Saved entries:
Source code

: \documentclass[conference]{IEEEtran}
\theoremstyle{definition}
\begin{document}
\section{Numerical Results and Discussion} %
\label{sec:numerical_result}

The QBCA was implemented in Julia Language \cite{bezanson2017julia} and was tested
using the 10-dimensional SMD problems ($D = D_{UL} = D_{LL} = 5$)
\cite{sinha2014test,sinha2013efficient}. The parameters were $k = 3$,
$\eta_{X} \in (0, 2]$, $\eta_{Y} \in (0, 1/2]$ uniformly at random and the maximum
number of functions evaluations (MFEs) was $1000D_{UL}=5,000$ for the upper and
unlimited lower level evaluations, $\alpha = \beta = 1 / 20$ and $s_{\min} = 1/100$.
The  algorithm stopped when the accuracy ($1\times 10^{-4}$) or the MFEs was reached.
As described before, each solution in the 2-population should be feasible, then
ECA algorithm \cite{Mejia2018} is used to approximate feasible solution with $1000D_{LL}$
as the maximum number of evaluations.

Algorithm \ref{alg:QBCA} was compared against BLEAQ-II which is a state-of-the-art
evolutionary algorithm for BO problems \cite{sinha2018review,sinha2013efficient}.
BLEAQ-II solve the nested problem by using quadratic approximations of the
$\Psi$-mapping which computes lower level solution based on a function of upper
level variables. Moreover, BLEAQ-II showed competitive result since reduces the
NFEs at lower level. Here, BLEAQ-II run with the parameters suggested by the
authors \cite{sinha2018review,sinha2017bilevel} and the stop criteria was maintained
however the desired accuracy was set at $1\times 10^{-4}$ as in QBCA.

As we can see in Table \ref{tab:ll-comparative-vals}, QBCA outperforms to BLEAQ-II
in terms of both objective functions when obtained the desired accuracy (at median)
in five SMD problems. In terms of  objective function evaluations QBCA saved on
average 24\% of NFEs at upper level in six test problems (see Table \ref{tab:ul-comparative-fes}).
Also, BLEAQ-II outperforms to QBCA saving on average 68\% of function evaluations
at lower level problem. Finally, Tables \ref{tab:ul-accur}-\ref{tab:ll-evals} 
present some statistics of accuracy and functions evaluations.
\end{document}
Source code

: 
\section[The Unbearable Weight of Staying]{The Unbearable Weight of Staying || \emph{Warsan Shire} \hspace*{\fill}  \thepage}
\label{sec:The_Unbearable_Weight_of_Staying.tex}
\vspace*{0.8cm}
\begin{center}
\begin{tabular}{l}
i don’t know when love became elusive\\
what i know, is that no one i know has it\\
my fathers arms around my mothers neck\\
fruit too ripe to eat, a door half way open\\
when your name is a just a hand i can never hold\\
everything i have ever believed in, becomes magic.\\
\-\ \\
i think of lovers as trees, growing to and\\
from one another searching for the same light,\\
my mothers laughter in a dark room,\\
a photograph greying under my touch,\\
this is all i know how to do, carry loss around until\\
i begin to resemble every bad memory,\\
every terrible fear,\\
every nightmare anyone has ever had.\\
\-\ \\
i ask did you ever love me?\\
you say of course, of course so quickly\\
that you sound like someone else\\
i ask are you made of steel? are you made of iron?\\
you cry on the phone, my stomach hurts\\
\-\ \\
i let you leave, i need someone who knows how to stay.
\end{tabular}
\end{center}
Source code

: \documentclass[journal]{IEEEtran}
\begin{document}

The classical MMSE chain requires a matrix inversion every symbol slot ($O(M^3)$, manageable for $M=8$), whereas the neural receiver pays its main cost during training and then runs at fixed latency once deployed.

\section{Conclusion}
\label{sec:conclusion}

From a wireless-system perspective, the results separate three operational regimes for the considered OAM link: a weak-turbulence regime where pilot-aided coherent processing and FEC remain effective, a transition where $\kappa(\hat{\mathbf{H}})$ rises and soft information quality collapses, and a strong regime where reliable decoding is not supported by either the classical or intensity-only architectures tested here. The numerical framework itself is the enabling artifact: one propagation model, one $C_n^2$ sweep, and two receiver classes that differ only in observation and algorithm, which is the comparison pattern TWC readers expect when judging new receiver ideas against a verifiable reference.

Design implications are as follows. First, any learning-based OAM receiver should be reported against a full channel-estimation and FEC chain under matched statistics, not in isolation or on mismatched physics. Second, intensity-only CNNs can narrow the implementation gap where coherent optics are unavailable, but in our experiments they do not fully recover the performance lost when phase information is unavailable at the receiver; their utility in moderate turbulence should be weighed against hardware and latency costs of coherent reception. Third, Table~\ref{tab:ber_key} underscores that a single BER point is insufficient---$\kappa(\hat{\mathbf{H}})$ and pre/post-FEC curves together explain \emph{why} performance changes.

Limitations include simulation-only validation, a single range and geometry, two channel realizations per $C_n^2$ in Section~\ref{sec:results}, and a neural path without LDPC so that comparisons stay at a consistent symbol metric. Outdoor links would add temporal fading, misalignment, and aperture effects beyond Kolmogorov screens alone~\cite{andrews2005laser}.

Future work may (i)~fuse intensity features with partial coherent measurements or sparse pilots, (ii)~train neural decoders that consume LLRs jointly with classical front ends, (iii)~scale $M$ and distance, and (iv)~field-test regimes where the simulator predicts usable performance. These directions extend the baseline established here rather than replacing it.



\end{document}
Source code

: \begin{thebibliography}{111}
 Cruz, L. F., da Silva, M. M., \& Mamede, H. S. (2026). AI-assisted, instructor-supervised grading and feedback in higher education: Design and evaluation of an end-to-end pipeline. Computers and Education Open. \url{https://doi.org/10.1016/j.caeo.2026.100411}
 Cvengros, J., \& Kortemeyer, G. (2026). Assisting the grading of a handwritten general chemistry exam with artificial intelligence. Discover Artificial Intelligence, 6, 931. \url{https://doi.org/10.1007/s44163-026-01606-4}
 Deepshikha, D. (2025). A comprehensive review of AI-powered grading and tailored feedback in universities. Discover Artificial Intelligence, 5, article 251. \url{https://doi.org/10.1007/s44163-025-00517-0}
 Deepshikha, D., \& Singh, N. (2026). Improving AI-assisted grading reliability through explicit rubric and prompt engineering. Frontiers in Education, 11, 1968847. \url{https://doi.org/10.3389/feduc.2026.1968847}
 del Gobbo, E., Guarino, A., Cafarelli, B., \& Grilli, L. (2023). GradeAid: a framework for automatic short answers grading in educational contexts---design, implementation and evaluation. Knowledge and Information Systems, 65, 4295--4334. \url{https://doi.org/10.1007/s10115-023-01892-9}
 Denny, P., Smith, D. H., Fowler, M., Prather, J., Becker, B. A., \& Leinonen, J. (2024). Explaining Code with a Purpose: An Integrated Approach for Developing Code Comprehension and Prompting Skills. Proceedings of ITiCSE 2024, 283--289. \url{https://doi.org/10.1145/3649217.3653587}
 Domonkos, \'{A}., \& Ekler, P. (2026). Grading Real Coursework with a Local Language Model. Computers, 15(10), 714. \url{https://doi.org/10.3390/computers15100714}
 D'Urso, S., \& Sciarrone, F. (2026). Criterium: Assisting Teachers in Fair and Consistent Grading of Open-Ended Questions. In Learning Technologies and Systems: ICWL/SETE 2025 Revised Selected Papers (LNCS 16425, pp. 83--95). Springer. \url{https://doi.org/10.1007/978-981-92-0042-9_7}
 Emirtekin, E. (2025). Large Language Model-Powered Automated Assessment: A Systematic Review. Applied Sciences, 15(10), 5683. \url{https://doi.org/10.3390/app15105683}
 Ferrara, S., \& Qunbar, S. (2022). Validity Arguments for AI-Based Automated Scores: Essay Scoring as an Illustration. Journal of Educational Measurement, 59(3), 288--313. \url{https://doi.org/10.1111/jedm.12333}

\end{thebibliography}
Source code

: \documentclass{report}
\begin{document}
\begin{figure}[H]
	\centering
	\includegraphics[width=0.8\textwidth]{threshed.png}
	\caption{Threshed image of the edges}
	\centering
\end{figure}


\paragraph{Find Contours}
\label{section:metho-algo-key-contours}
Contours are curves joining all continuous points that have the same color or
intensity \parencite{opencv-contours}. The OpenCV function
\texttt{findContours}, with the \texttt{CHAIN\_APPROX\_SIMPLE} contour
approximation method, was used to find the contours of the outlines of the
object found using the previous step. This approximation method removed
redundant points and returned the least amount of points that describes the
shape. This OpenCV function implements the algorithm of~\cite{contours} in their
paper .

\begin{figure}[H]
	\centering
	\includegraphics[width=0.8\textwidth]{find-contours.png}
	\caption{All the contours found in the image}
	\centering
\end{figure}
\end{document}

PROBLEM STATEMENT:
Scan the data for the word "comparative" and copy every line where it shows up.

EXERCISE RESULT:
As we can see in Table \ref{tab:ll-comparative-vals}, QBCA outperforms to BLEAQ-II
average 24\% of NFEs at upper level in six test problems (see Table \ref{tab:ul-comparative-fes}).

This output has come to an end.